James Savage's article "Where's the Pork?" (Issues, Spring 1993) is a timely commentary on the issue of academic pork barrel. His analysis of the various definitions of earmarking clearly and concisely explains the insidiousness of academic pork.

The science community has a history of being unable to set research priorities, especially when each discipline comes before Congress pleading extreme need on behalf of its constituency. To get science organizations to agree on a definition of earmarks will take time and a great deal of persuasion. In the meantime, the use of several of the other definitions, impure though they may be, are at least a step in the right direction of fighting earmarking. I share Professor Savage's concern about the speciousness of some of the definitions set forth in his article and, along with him, take especially strong exception to the American Association of Universities' and the National Association of Land Grant Colleges' argument that pork-barrel items in the agriculture appropriations bill do not count as earmarked projects. After all, an agriculture researcher, more than anyone, should be able to identify pork when he sees it!

Science pork barrel is most often found in appropriations bills, not authorizations. The House Science, Space, and Technology Committee has a good record of requiring the use of the peer review process to award grants and contracts. The appropriations committees of both houses, however, have a very different philosophy and have participated wholeheartedly in the perversion of the peer review process. As a consequence, there is growing agreement with a proposal that I made two years ago: The appropriations committees should be abolished, and the authority to appropriate funds should be given to the authorizing committees. Although this is not the complete solution to pork-barreling, it would serve to diffuse the power of the purse strings throughout the entire membership, rather than concentrating it in the hands of a relative few.

Pork-barrel politics is much more than a benign effort by lawmakers to obtain federal funds for their congressional districts. The process of allocating special "demonstration projects" does not happen in a vacuum. The requesting and granting of special requests for funding, be it for $500,000 or $50 million, is carefully documented by the appropriators. And those who have made such requests and received funding are often reminded of their benefactors' largess at the time of crucial votes. Pork-barreling is a corruption of the political process.

There is some good news to report. The trend toward more and more earmarks may be turning ever so slightly. The Clinton stimulus package failed in the Senate in part because Republican senators successfully pointed out to the public the lists and lists of earmarked projects from swimming pools, golf courses, and gymnasiums to parking garages, cemeteries, theaters, and fish atlases. The Porkbusters Coalition, a bipartisan group of 72 members of Congress, is committed to identifying and stopping pork barrel spending in appropriations bills. Finally, Rep. George Brown (D-Calif.), chairman of the Science, Space, and Technology Committee, has pledged to publicly air the debate over academic pork-barreling in a series of hearings this spring and summer. Those of us who have spent the past 15 years fighting the increase in academic pork-barreling applaud these efforts.

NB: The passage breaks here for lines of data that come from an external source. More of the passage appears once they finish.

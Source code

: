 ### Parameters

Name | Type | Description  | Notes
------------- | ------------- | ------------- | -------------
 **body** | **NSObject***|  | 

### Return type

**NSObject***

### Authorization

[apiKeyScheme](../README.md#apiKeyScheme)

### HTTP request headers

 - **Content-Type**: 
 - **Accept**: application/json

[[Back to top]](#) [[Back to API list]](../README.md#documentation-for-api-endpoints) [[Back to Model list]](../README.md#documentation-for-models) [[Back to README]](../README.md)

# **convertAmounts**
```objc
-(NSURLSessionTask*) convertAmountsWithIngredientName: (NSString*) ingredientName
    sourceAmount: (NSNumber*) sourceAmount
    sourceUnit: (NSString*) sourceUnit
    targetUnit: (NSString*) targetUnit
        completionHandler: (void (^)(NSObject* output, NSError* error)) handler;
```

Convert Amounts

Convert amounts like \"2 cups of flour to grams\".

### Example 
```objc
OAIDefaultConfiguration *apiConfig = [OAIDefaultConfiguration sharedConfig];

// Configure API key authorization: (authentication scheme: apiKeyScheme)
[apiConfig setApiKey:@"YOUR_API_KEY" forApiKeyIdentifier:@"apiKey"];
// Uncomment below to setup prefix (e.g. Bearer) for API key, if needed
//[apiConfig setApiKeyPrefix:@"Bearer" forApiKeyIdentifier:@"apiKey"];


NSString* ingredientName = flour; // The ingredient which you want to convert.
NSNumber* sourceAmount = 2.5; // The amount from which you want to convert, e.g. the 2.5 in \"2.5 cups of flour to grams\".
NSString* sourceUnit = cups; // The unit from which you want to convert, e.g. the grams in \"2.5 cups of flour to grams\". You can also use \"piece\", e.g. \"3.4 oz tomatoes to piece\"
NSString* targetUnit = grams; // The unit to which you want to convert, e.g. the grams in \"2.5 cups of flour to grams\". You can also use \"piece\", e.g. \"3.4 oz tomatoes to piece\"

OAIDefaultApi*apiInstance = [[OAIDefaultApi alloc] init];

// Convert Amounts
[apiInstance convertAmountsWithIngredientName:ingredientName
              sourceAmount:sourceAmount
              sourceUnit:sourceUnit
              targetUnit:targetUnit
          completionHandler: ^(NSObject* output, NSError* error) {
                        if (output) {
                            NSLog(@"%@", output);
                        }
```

REP. ROBERT S. WALKER Republican of Pennsylvania (Walker is the ranking minority member of the House Science, Space, and Technology Committee.)

James Savage is a valuable resource. Not only has he made it his job to inform us each year of the score in the game of academic pork, but he has tried to elucidate the forces inside and outside the Congress that have led to the game's great popularity. In "Where's the Pork," Savage tries his hand at a prescription, and it consists essentially of a recommendation that the scorekeeping rules be clarified. His proposal is that the definition of pork be understood by everyone to include any project that is not first approved by a peer review process that includes only nongovernment peers.

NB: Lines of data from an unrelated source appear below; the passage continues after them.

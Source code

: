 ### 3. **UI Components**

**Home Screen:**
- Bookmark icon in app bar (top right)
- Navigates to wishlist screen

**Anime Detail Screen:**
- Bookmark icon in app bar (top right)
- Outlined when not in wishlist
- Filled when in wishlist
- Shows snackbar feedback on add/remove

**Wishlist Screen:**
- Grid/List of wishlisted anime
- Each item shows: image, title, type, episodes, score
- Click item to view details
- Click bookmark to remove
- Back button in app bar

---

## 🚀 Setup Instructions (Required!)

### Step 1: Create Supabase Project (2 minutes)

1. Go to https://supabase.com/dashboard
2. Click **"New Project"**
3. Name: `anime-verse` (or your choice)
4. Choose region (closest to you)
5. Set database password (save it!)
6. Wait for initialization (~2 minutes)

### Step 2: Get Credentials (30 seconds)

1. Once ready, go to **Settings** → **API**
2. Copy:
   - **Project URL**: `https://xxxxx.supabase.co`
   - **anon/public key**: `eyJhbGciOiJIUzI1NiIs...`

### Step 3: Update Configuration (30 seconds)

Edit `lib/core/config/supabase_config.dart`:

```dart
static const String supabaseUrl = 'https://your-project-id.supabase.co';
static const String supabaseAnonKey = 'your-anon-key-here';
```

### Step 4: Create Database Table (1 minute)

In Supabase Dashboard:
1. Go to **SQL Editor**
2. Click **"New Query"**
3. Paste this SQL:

For reasons that I will discuss shortly, I do not believe that a better definition will do much to solve the problem. I am, however, in favor of a better definition. There is ambiguity about what constitutes an earmark, and some people have undoubtedly used the resulting confusion to fly their projects under false colors. I am acutely conscious of that problem since, as Savage points out, I was the perpetrator of the quaint notion that it doesn't count if it turns up in the Department of Agriculture appropriation. I seem to recall that I had some reason for taking that position, but I have forgotten what it was. In any case, I recanted long ago, and I welcome the chance to apologize publicly.

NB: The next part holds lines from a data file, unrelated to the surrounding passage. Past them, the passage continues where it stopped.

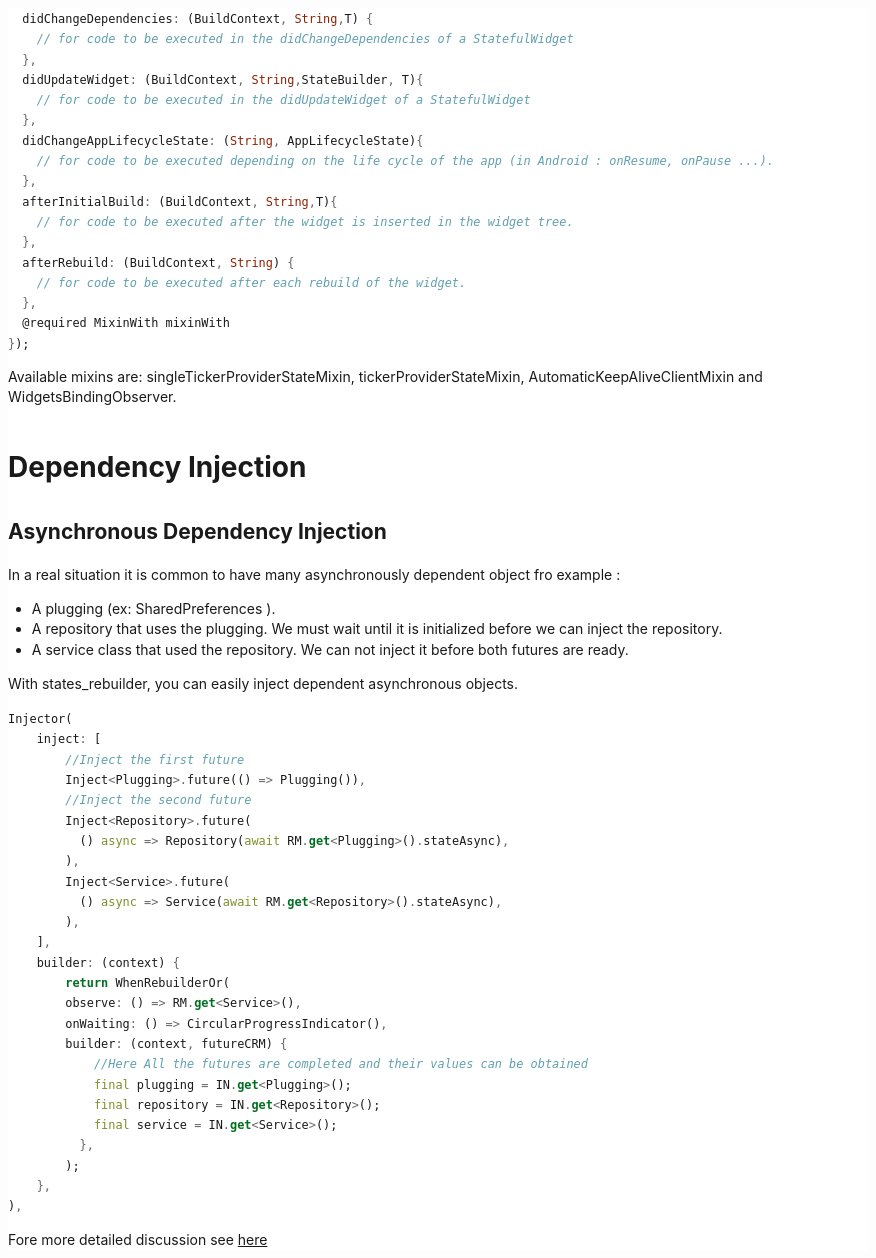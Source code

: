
 ```Dart
  didChangeDependencies: (BuildContext, String,T) {
    // for code to be executed in the didChangeDependencies of a StatefulWidget
  }, 
  didUpdateWidget: (BuildContext, String,StateBuilder, T){
    // for code to be executed in the didUpdateWidget of a StatefulWidget
  },
  didChangeAppLifecycleState: (String, AppLifecycleState){
    // for code to be executed depending on the life cycle of the app (in Android : onResume, onPause ...).
  },
  afterInitialBuild: (BuildContext, String,T){
    // for code to be executed after the widget is inserted in the widget tree.
  },
  afterRebuild: (BuildContext, String) {
    // for code to be executed after each rebuild of the widget.
  }, 
  @required MixinWith mixinWith
});
```
Available mixins are: singleTickerProviderStateMixin, tickerProviderStateMixin, AutomaticKeepAliveClientMixin and WidgetsBindingObserver.


# Dependency Injection
## Asynchronous Dependency Injection

In a real situation it is common to have many asynchronously dependent object fro example :
* A plugging (ex: SharedPreferences ).
* A repository that uses the plugging. We must wait until it is initialized before we can inject the repository.
* A service class that used the repository. We can not inject it before both futures are ready.

With states_rebuilder, you can easily inject dependent asynchronous objects.

```dart
Injector(
    inject: [
        //Inject the first future
        Inject<Plugging>.future(() => Plugging()),
        //Inject the second future
        Inject<Repository>.future(
          () async => Repository(await RM.get<Plugging>().stateAsync),
        ),
        Inject<Service>.future(
          () async => Service(await RM.get<Repository>().stateAsync),
        ),
    ],
    builder: (context) {
        return WhenRebuilderOr(
        observe: () => RM.get<Service>(),
        onWaiting: () => CircularProgressIndicator(),
        builder: (context, futureCRM) {
            //Here All the futures are completed and their values can be obtained
            final plugging = IN.get<Plugging>();
            final repository = IN.get<Repository>();
            final service = IN.get<Service>();
          },
        );
    },
),
```
Fore more detailed discussion see [here](changelog/v-2.0.0.md)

Savage's definition has the twin advantages of clarity and purity. Its main defect lies, in fact, in its excessive purity. Some excellent research programs have been administered by the Department of Defense using internal reviewers. The National Science Foundation (NSF) and the National Institutes of Health (NIH) use external reviewers with good results. On the whole, I prefer the latter, but what really matters is that the judgments be made by persons who have the professional competence to make them.

As useful as a clearer and more widely accepted definition would be, I can't believe that it strikes at the heart of the problem, which really does reside in the Congress. That is not to say that executive agencies are pure and that politics never enters into their decisions. From time to time, even actions of NIH and NSF have raised questions about their motives. And it may be that the new administration, with its commitment to industrial policy, may come to see universities as instruments of economic development, and in the process become more like the Congress. But the fact is that the billion or so dollars a year that the Congress earmarks for science is the problem. It became a problem when the number grew so large, and it will remain a problem until the number shrinks. Moreover, it is a problem that resides primarily in the appropriating committees. That is not because the authorizers are inherently more principled but because they do not have the power to do what the appropriators do.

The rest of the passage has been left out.